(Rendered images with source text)
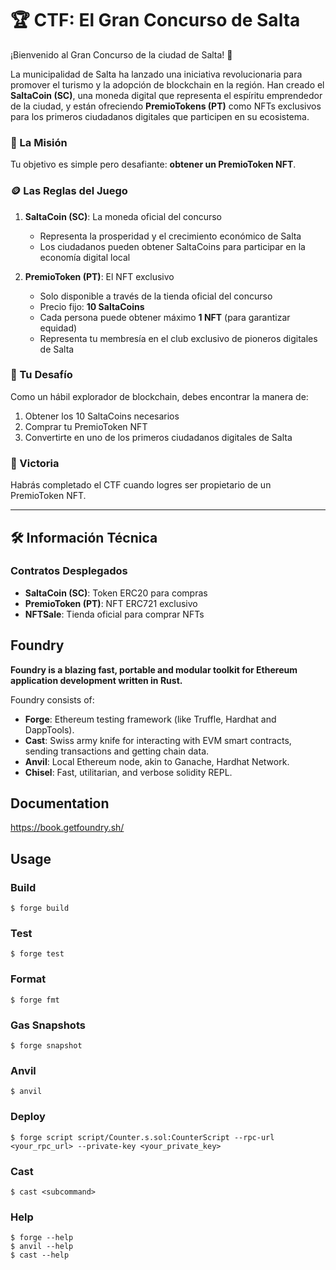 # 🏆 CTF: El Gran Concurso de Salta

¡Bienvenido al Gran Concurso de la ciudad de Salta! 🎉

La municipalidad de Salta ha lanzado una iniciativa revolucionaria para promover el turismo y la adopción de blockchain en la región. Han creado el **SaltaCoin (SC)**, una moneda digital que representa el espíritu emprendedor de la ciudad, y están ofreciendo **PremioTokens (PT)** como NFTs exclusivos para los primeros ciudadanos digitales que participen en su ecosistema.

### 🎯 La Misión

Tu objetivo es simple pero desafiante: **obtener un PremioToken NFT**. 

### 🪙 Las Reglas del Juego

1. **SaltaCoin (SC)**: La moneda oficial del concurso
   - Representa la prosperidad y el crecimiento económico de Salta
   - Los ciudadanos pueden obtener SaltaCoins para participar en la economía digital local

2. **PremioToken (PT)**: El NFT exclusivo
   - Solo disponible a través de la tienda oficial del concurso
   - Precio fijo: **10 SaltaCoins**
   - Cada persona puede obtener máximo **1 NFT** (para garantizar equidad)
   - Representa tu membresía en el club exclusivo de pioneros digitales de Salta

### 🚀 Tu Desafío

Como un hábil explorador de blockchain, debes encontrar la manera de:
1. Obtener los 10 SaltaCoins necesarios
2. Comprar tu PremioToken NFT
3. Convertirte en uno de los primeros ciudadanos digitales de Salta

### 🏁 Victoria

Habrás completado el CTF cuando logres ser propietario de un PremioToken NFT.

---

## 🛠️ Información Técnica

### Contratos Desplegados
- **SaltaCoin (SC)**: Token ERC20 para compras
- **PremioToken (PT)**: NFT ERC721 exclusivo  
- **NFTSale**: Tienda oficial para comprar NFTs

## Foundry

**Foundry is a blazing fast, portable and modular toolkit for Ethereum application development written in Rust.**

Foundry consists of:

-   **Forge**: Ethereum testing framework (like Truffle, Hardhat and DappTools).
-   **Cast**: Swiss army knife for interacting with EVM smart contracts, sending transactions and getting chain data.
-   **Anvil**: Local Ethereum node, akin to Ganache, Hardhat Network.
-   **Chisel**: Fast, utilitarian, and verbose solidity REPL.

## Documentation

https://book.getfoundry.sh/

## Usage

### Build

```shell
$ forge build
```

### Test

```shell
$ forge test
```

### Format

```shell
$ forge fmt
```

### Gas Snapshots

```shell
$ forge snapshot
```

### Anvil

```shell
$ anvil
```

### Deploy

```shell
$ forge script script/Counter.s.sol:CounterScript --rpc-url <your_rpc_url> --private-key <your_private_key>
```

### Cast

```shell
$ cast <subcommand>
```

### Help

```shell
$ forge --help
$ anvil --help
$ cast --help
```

§ What this task involves
The lines to return are those in the entries above that include "digitales".

§ Answer to this exercise
La municipalidad de Salta ha lanzado una iniciativa revolucionaria para promover el turismo y la adopción de blockchain en la región. Han creado el **SaltaCoin (SC)**, una moneda digital que representa el espíritu emprendedor de la ciudad, y están ofreciendo **PremioTokens (PT)** como NFTs exclusivos para los primeros ciudadanos digitales que participen en su ecosistema.
   - Representa tu membresía en el club exclusivo de pioneros digitales de Salta
3. Convertirte en uno de los primeros ciudadanos digitales de Salta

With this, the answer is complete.